In organic chemistry, Wittig reagents are organophosphorus compounds of the formula R3P=CHR', where R is usually phenyl.  They are used to convert ketones and aldehydes to alkenes:

Preparation
Because they typically hydrolyze and oxidize readily, Wittig reagents are prepared using air-free techniques. They are typically generated and used in situ.  THF is a typical solvent. Some are sufficiently stable to be sold commercially.

Formation of phosphonium salt
Wittig reagents are usually prepared from a phosphonium salt, which is in turn prepared by the quaternization of triphenylphosphine with an alkyl halide. Wittig reagents are usually derived from a primary alkyl halide.  Quaternization of triphenylphosphine with secondary halides is typically inefficient. For this reason, Wittig reagents are rarely used to prepare tetrasubstituted alkenes.

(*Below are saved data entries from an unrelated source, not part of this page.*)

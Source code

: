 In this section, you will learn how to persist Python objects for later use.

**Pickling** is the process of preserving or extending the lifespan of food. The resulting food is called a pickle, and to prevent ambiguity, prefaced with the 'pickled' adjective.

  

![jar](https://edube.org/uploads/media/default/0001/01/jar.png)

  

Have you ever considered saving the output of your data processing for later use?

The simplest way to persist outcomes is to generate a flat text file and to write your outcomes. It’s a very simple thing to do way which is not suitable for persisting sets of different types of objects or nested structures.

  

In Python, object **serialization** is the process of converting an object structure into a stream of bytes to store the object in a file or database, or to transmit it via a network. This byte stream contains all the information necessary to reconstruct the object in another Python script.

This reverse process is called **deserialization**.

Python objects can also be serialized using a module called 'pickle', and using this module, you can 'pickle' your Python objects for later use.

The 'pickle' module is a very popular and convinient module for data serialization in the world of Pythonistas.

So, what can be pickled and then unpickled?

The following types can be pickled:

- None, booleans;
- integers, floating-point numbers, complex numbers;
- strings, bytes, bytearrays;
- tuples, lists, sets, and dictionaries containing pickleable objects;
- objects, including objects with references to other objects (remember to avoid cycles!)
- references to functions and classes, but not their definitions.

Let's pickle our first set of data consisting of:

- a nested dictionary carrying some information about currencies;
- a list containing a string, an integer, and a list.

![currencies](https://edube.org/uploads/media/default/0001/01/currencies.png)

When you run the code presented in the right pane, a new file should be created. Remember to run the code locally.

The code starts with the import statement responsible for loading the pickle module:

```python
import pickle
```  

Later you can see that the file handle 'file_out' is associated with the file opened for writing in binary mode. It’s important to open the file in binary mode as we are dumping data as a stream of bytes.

Bases for deprotonation of phosphonium salts
The alkylphosphonium salt is deprotonated with a strong base such as n-butyllithium:
[Ph3P+CH2R]X− + C4H9Li → Ph3P=CHR + LiX + C4H10
Besides n-butyllithium (nBuLi), other strong bases like sodium and potassium t-butoxide (tBuONa, tBuOK), lithium, sodium and potassium hexamethyldisilazide (LiHMDS, NaHMDS, KHDMS, where HDMS = N(SiMe3)2), or sodium hydride (NaH) are also commonly used. For stabilized Wittig reagents bearing conjugated electron-withdrawing groups, even relatively weak bases like aqueous sodium hydroxide or potassium carbonate can be employed.

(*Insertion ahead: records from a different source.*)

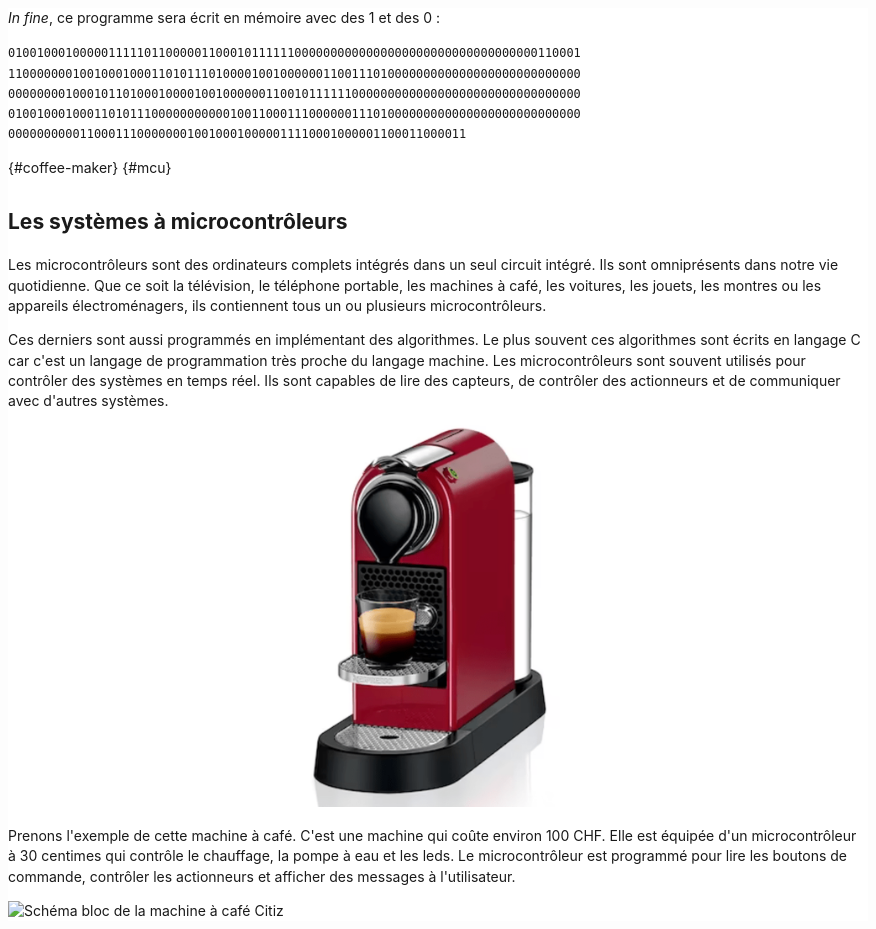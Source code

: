 *In fine*, ce programme sera écrit en mémoire avec des 1 et des 0 :

```text
01001000100000111110110000011000101111110000000000000000000000000000000000110001
11000000010010001000110101110100001001000000110011101000000000000000000000000000
00000000100010110100010000100100000011001011111100000000000000000000000000000000
01001000100011010111000000000001001100011100000011101000000000000000000000000000
0000000000110001110000000100100010000011110001000001100011000011
```

[](){#coffee-maker}
[](){#mcu}

## Les systèmes à microcontrôleurs

Les microcontrôleurs sont des ordinateurs complets intégrés dans un seul circuit intégré. Ils sont omniprésents dans notre vie quotidienne. Que ce soit la télévision, le téléphone portable, les machines à café, les voitures, les jouets, les montres ou les appareils électroménagers, ils contiennent tous un ou plusieurs microcontrôleurs.

Ces derniers sont aussi programmés en implémentant des algorithmes. Le plus souvent ces algorithmes sont écrits en langage C car c'est un langage de programmation très proche du langage machine. Les microcontrôleurs sont souvent utilisés pour contrôler des systèmes en temps réel. Ils sont capables de lire des capteurs, de contrôler des actionneurs et de communiquer avec d'autres systèmes.

![Machine à café Citiz de Nespresso](/assets/images/citiz-cherry-red.png)

Prenons l'exemple de cette machine à café. C'est une machine qui coûte environ 100 CHF. Elle est équipée d'un microcontrôleur à 30 centimes qui contrôle le chauffage, la pompe à eau et les leds. Le microcontrôleur est programmé pour lire les boutons de commande, contrôler les actionneurs et afficher des messages à l'utilisateur.

![Schéma bloc de la machine à café Citiz](/assets/images/citiz-diagram.drawio)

The identification of a suitable base is often an important step when optimizing a Wittig reaction.  Because phosphonium ylides are seldom isolated, the byproduct(s) generated upon deprotonation essentially plays the role of an additive in a Wittig reaction. As a result, the choice of base has a strong influence on the efficiency and, when applicable, the stereochemical outcome of the Wittig reaction.
Substituent effects
Electron-withdrawing groups (EWGs) enhance the ease of deprotonation of phosphonium salts. This behavior is illustrated by the finding that deprotonation of triphenylcarbethoxymethylphosphonium requires only sodium hydroxide. The resulting triphenylcarbethoxymethylenephosphorane is somewhat air-stable. It is however less reactive than ylides lacking EWGs. For example they usually fail to react with ketones, necessitating the use of the Horner–Wadsworth–Emmons reaction as an alternative. Such stabilized ylides usually give rise to an E-alkene product when they react, rather than the more usual Z-alkene.

Reactions
Olefination
Wittig reagents are used for olefination reactions, i.e. the Wittig reaction.

Protonation
Wittig reagents are prepared by deprotonation of alkyl phosphonium salts, and this reaction can be reversed.  The methodology can be useful in the preparation of unusual Wittig reagents.

Alkylation
Alkylation of Ph3P=CH2 with a primary alkyl halide R−CH2−X, produces substituted phosphonium salts:
Ph3P=CH2 + RCH2X → Ph3P+ CH2CH2R X−
These salts can be deprotonated in the usual way to give Ph3P=CH−CH2R.  
Deprotonation
Although ylides are "electron-rich", they are susceptible to deprotonation of alkyl substituents. Treatment of Me3PCH2 with butyl lithium affords Me2P(CH2)2Li. Having carbanion-like properties, lithiated ylides function as ligands. Thus Me2P(CH2)2Li is a potential bidentate ligand.

Examples
 (Chloromethylene)triphenylphosphorane
 Methoxymethylenetriphenylphosphorane
 Methylenetriphenylphosphorane
 Triphenylcarbethoxymethylenephosphorane
 Hexaphenylcarbodiphosphorane

Structure
Wittig reagents are usually described as a combination of two resonance structures:
Ph3P+CR2− ↔ Ph3P=CR2
The former is called the ylide form and the latter is called the phosphorane form, which is the more familiar representation.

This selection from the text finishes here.